■ Task prompt:
Would you output the following records verbatim and skip the images in them?

■ Records provided:
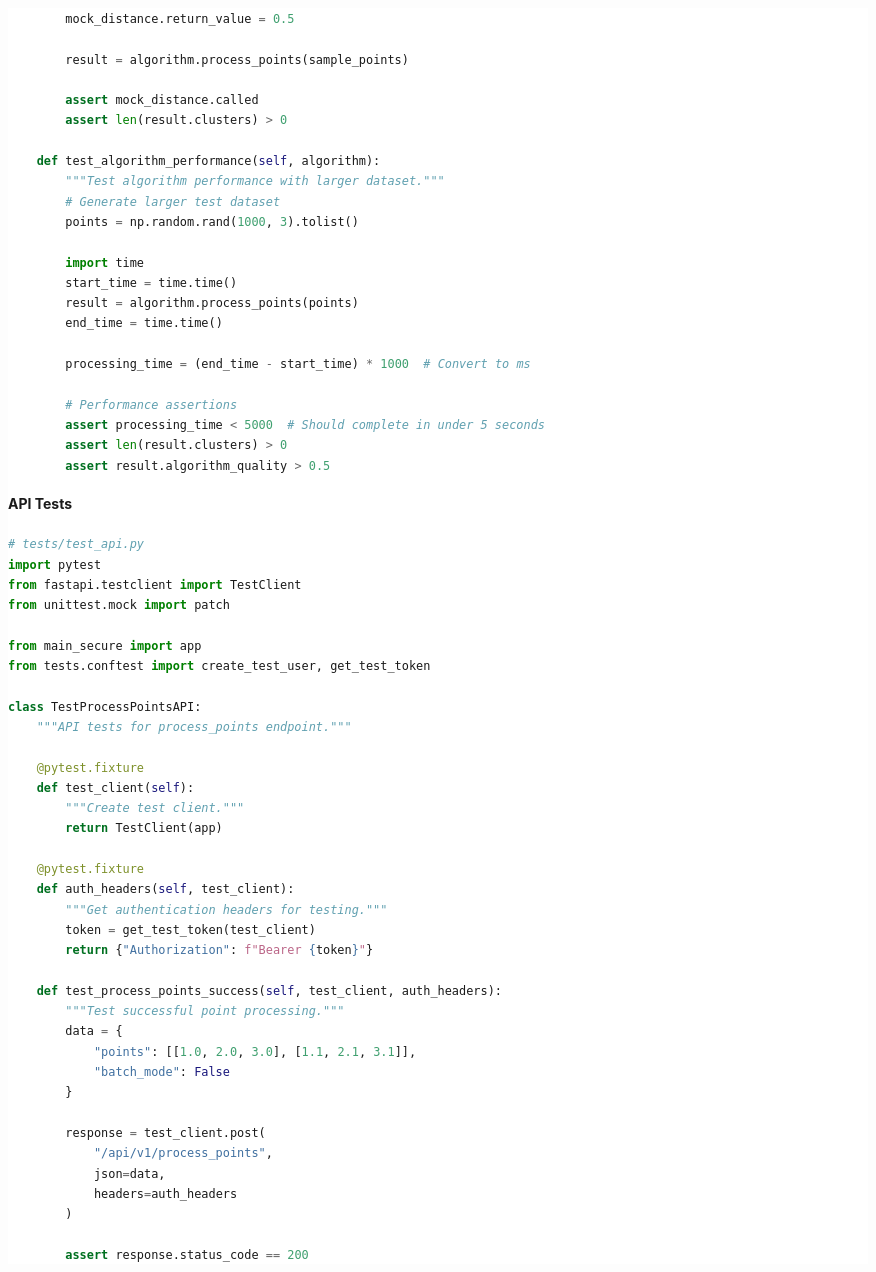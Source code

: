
 ```python
        mock_distance.return_value = 0.5
        
        result = algorithm.process_points(sample_points)
        
        assert mock_distance.called
        assert len(result.clusters) > 0
    
    def test_algorithm_performance(self, algorithm):
        """Test algorithm performance with larger dataset."""
        # Generate larger test dataset
        points = np.random.rand(1000, 3).tolist()
        
        import time
        start_time = time.time()
        result = algorithm.process_points(points)
        end_time = time.time()
        
        processing_time = (end_time - start_time) * 1000  # Convert to ms
        
        # Performance assertions
        assert processing_time < 5000  # Should complete in under 5 seconds
        assert len(result.clusters) > 0
        assert result.algorithm_quality > 0.5
```

#### API Tests
```python
# tests/test_api.py
import pytest
from fastapi.testclient import TestClient
from unittest.mock import patch

from main_secure import app
from tests.conftest import create_test_user, get_test_token

class TestProcessPointsAPI:
    """API tests for process_points endpoint."""
    
    @pytest.fixture
    def test_client(self):
        """Create test client."""
        return TestClient(app)
    
    @pytest.fixture
    def auth_headers(self, test_client):
        """Get authentication headers for testing."""
        token = get_test_token(test_client)
        return {"Authorization": f"Bearer {token}"}
    
    def test_process_points_success(self, test_client, auth_headers):
        """Test successful point processing."""
        data = {
            "points": [[1.0, 2.0, 3.0], [1.1, 2.1, 3.1]],
            "batch_mode": False
        }
        
        response = test_client.post(
            "/api/v1/process_points",
            json=data,
            headers=auth_headers
        )
        
        assert response.status_code == 200
```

■ Task answer:
Source code

:
 ```python
        mock_distance.return_value = 0.5
        
        result = algorithm.process_points(sample_points)
        
        assert mock_distance.called
        assert len(result.clusters) > 0
    
    def test_algorithm_performance(self, algorithm):
        """Test algorithm performance with larger dataset."""
        # Generate larger test dataset
        points = np.random.rand(1000, 3).tolist()
        
        import time
        start_time = time.time()
        result = algorithm.process_points(points)
        end_time = time.time()
        
        processing_time = (end_time - start_time) * 1000  # Convert to ms
        
        # Performance assertions
        assert processing_time < 5000  # Should complete in under 5 seconds
        assert len(result.clusters) > 0
        assert result.algorithm_quality > 0.5
```

#### API Tests
```python
# tests/test_api.py
import pytest
from fastapi.testclient import TestClient
from unittest.mock import patch

from main_secure import app
from tests.conftest import create_test_user, get_test_token

class TestProcessPointsAPI:
    """API tests for process_points endpoint."""
    
    @pytest.fixture
    def test_client(self):
        """Create test client."""
        return TestClient(app)
    
    @pytest.fixture
    def auth_headers(self, test_client):
        """Get authentication headers for testing."""
        token = get_test_token(test_client)
        return {"Authorization": f"Bearer {token}"}
    
    def test_process_points_success(self, test_client, auth_headers):
        """Test successful point processing."""
        data = {
            "points": [[1.0, 2.0, 3.0], [1.1, 2.1, 3.1]],
            "batch_mode": False
        }
        
        response = test_client.post(
            "/api/v1/process_points",
            json=data,
            headers=auth_headers
        )
        
        assert response.status_code == 200
```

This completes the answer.